■ Input records:
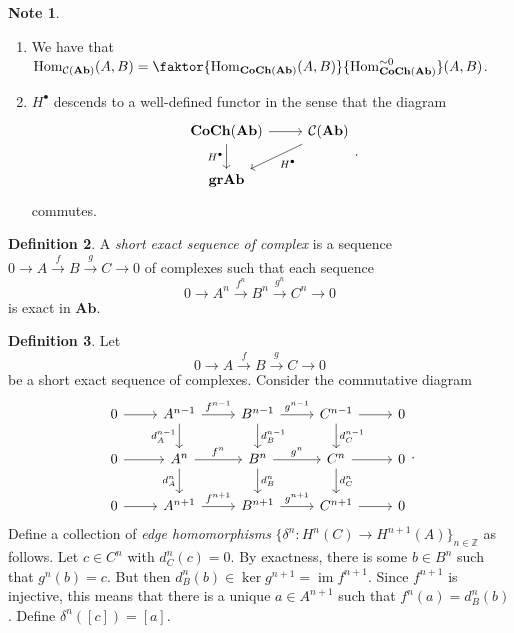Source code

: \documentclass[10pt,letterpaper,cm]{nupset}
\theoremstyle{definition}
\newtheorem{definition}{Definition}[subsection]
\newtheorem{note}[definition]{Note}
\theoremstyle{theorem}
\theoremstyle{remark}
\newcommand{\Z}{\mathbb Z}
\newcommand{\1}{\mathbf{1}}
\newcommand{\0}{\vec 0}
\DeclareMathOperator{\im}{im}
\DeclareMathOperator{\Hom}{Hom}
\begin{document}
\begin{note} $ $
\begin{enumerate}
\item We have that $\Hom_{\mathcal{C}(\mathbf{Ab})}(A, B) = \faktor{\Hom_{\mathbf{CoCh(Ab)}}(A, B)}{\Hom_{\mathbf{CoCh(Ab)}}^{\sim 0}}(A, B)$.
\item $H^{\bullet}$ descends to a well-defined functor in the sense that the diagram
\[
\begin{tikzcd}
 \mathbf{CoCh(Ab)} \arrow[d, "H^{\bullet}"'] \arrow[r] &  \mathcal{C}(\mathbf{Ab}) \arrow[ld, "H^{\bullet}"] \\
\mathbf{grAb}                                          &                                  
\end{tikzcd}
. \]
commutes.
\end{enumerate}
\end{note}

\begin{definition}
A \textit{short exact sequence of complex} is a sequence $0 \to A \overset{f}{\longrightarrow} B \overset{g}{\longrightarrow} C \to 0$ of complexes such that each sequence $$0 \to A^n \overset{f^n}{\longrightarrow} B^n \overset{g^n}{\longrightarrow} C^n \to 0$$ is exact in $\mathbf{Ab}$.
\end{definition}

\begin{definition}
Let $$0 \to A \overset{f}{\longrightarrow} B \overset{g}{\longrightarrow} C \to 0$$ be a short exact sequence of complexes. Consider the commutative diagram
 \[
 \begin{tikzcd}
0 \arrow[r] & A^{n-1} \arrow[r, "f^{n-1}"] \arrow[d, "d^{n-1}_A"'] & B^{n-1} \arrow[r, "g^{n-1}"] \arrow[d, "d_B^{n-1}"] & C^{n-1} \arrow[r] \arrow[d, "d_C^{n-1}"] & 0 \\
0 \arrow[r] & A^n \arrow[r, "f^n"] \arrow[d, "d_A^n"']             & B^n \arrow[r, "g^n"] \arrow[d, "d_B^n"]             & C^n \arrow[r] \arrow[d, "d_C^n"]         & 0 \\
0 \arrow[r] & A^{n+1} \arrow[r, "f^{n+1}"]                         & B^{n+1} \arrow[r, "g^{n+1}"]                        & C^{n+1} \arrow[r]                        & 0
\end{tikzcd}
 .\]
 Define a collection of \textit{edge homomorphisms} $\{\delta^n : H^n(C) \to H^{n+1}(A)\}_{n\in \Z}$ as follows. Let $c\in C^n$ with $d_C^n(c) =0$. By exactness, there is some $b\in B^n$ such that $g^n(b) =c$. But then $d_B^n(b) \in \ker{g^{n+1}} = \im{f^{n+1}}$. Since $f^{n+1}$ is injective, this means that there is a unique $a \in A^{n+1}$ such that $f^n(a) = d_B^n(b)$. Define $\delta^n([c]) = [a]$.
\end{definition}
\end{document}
==
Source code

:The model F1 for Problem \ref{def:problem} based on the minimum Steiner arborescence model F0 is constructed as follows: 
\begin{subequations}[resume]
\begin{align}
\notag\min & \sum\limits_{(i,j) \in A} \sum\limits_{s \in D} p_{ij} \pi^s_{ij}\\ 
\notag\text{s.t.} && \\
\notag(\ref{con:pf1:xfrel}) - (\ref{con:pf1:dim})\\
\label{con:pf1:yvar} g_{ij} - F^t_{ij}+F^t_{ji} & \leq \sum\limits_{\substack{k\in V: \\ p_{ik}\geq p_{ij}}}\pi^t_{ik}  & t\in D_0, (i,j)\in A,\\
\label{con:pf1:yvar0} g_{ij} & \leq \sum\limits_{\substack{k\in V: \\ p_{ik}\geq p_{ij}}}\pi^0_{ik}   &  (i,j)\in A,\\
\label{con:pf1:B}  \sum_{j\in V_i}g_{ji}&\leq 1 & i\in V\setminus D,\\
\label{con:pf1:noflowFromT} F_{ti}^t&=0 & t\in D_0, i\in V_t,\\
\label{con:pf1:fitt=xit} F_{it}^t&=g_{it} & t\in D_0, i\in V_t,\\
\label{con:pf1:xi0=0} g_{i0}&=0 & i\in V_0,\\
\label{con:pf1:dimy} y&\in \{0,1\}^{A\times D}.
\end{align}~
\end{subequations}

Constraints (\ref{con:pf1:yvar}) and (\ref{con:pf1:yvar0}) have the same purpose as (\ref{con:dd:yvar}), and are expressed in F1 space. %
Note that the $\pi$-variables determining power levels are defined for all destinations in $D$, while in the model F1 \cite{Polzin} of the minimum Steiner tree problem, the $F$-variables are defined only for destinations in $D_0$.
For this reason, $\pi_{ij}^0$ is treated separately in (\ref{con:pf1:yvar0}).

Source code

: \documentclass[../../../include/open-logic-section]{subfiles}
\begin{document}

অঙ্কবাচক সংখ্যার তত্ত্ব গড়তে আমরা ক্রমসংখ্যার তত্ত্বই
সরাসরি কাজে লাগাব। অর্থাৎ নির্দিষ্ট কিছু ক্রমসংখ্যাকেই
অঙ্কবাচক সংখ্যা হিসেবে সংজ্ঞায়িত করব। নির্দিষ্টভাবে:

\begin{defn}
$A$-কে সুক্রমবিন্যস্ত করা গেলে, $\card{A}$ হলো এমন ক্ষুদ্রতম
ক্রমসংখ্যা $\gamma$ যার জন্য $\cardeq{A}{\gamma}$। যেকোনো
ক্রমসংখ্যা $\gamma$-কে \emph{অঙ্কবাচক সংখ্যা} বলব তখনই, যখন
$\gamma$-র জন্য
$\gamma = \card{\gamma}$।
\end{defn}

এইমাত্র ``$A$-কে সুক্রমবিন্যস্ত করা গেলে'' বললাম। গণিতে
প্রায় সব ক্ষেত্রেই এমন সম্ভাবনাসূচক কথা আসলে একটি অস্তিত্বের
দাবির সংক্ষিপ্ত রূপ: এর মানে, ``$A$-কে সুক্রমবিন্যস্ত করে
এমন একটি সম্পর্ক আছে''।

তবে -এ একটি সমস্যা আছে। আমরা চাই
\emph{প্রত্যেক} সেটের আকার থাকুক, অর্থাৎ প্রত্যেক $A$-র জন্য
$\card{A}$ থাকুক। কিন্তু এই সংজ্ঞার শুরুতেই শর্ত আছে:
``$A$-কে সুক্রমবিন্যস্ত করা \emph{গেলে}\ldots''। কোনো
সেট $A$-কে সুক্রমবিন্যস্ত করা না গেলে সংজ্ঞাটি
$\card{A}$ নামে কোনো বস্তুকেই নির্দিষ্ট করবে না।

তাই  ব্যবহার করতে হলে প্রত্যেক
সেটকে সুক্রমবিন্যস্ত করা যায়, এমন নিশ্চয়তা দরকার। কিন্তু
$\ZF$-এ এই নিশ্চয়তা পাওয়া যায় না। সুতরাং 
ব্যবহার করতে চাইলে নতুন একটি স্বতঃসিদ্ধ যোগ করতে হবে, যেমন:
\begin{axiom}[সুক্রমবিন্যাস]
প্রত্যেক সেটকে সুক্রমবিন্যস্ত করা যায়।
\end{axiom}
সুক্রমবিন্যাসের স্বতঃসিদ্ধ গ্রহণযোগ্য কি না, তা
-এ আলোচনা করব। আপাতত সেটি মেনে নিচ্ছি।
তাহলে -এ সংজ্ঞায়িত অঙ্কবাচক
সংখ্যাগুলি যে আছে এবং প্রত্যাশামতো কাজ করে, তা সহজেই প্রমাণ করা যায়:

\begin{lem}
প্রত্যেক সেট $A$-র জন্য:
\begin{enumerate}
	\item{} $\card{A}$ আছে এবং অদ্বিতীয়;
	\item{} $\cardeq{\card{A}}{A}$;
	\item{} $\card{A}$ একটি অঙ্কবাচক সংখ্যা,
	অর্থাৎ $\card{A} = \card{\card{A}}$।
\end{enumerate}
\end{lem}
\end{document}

■ Work required: Find every line in the records above that contains the word "newcommand", and copy each one.

■ Reply to the exercise:
\newcommand{\Z}{\mathbb Z}
\newcommand{\1}{\mathbf{1}}
\newcommand{\0}{\vec 0}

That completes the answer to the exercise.